Datadog has a security footgun
Bad API design leads to field day for domain-snatching data siphons
I’ve just finished dealing with an incident at Corporate Clash (a fan reimagination of the defunct Disney MMO, Toontown Online) where a misconfigured Datadog RUM (Real User Monitoring for user sessions tracking) config led to customer data being sent to an unauthorized 3rd party for a week, whenever a user visited our website at https://corporateclash.net.
The data, sent by the @datadog/browser-rum package, contained information such as:
your device make/model
location based on your IP address
OS/Browser versions
approximate internet speed
a replay of how users interacted with the website (clicks, scrolls, etc)

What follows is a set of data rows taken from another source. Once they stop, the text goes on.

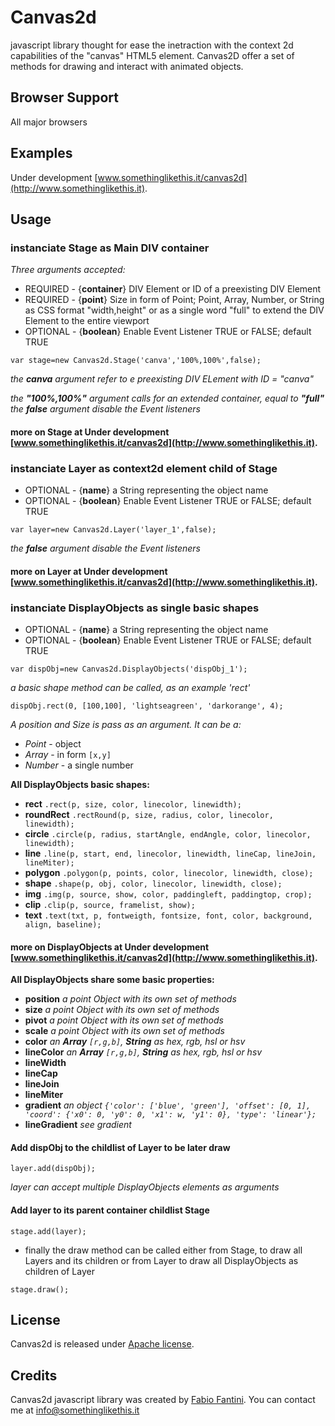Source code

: Canvas2d
========
javascript library thought for ease the inetraction with the context 2d capabilities of the "canvas" HTML5 element.
Canvas2D offer a set of methods for drawing and interact with animated objects.

Browser Support
--------

All major browsers

Examples
--------

Under development [www.somethinglikethis.it/canvas2d](http://www.somethinglikethis.it).

Usage
--------

### instanciate Stage as Main DIV container

*Three arguments accepted:*

* REQUIRED - {**container**} DIV Element or ID of a preexisting DIV Element
* REQUIRED - {**point**} Size in form of Point; Point, Array, Number, or String as CSS format "width,height" or as a single word "full" to extend the DIV Element to the entire viewport
* OPTIONAL - {**boolean**} Enable Event Listener TRUE or FALSE; default TRUE

`var stage=new Canvas2d.Stage('canva','100%,100%',false);`

*the __canva__ argument refer to e preexisting DIV ELement with ID = "canva"*

*the __"100%,100%"__ argument calls for an extended container, equal to __"full"__ the __false__ argument disable the Event listeners*

#### more on __Stage__ at __Under development__ [www.somethinglikethis.it/canvas2d](http://www.somethinglikethis.it).

### instanciate Layer as context2d element child of Stage

* OPTIONAL - {**name**} a String representing the object name
* OPTIONAL - {**boolean**} Enable Event Listener TRUE or FALSE; default TRUE

`var layer=new Canvas2d.Layer('layer_1',false);`

*the __false__ argument disable the Event listeners*

#### more on __Layer__ at __Under development__ [www.somethinglikethis.it/canvas2d](http://www.somethinglikethis.it).

### instanciate DisplayObjects as single basic shapes

* OPTIONAL - {**name**} a String representing the object name
* OPTIONAL - {**boolean**} Enable Event Listener TRUE or FALSE; default TRUE

`var dispObj=new Canvas2d.DisplayObjects('dispObj_1');`

*a basic shape method can be called, as an example 'rect'*

`dispObj.rect(0, [100,100], 'lightseagreen', 'darkorange', 4);`

*A position and Size is pass as an argument. It can be a:*
- *Point* - object
- *Array* - in form `[x,y]`
- *Number* - a single number

**All DisplayObjects basic shapes:**

- **rect** `.rect(p, size, color, linecolor, linewidth);`
- **roundRect** `.rectRound(p, size, radius, color, linecolor, linewidth);`
- **circle** `.circle(p, radius, startAngle, endAngle, color, linecolor, linewidth);`
- **line** `.line(p, start, end, linecolor, linewidth, lineCap, lineJoin, lineMiter);`
- **polygon** `.polygon(p, points, color, linecolor, linewidth, close);`
- **shape** `.shape(p, obj, color, linecolor, linewidth, close);`
- **img** `.img(p, source, show, color, paddingleft, paddingtop, crop);`
- **clip** `.clip(p, source, framelist, show);`
- **text** `.text(txt, p, fontweigth, fontsize, font, color, background, align, baseline);`

#### more on __DisplayObjects__ at __Under development__ [www.somethinglikethis.it/canvas2d](http://www.somethinglikethis.it).

**All DisplayObjects share some basic properties:**

- **position** *a point Object with its own set of methods*
- **size** *a point Object with its own set of methods*
- **pivot** *a point Object with its own set of methods*
- **scale** *a point Object with its own set of methods*
- **color** *an __Array__ `[r,g,b]`, __String__ as hex, rgb, hsl or hsv*
- **lineColor** *an __Array__ `[r,g,b]`, __String__ as hex, rgb, hsl or hsv*
- **lineWidth**
- **lineCap**
- **lineJoin**
- **lineMiter**
- **gradient** *an object `{'color': ['blue', 'green'],
                    'offset': [0, 1],
                    'coord': {'x0': 0, 'y0': 0, 'x1': w, 'y1': 0}, 'type': 'linear'};`*
- **lineGradient** *see _gradient_*

#### Add dispObj to the childlist of Layer to be later draw
`layer.add(dispObj);`

*layer can accept multiple DisplayObjects elements as arguments*

#### Add layer to its parent container childlist Stage
`stage.add(layer);`

* finally the draw method can be called either from Stage, to draw all Layers and its children or from Layer to draw all DisplayObjects as children of Layer

`stage.draw();`

License
-------
Canvas2d is released under [Apache license](http://www.apache.org/licenses/LICENSE-2.0).

Credits
-------
Canvas2d javascript library was created by [Fabio Fantini](https://github.com/elbatico1/Canvas2d). You can contact me at [info@somethinglikethis.it](mailto:info@somethinglikethis.it)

The set of data is comparable to if you took a wrong turn on the internet and visited a site you didn’t mean to visit so the degree of harm is minor, but since this data transmission happened automatically when our users visited our site, we decided to disclose the incident as a security incident.1 Fortunately, we don’t think the domain parking service that picked up the domain was aware of the data, as they likely only went after the NXDOMAINs and weren’t interested in the extra Datadog data being transmitted.
I can’t help but feel Datadog is negligent in their API design that made the incident possible. Since I emailed them and they don’t consider this to be a security vulnerability, I will talk about how it works and how you can take advantage of this by being a savvy domain-snatcher avoid this by reading Datadog’s document very, very, very carefully.
So, what’s a Site anyway?
If I ask you what a “site” is, what would you answer me with? A website? A physical location? If you were given this piece of code with no other context, what do you think a “site” means here?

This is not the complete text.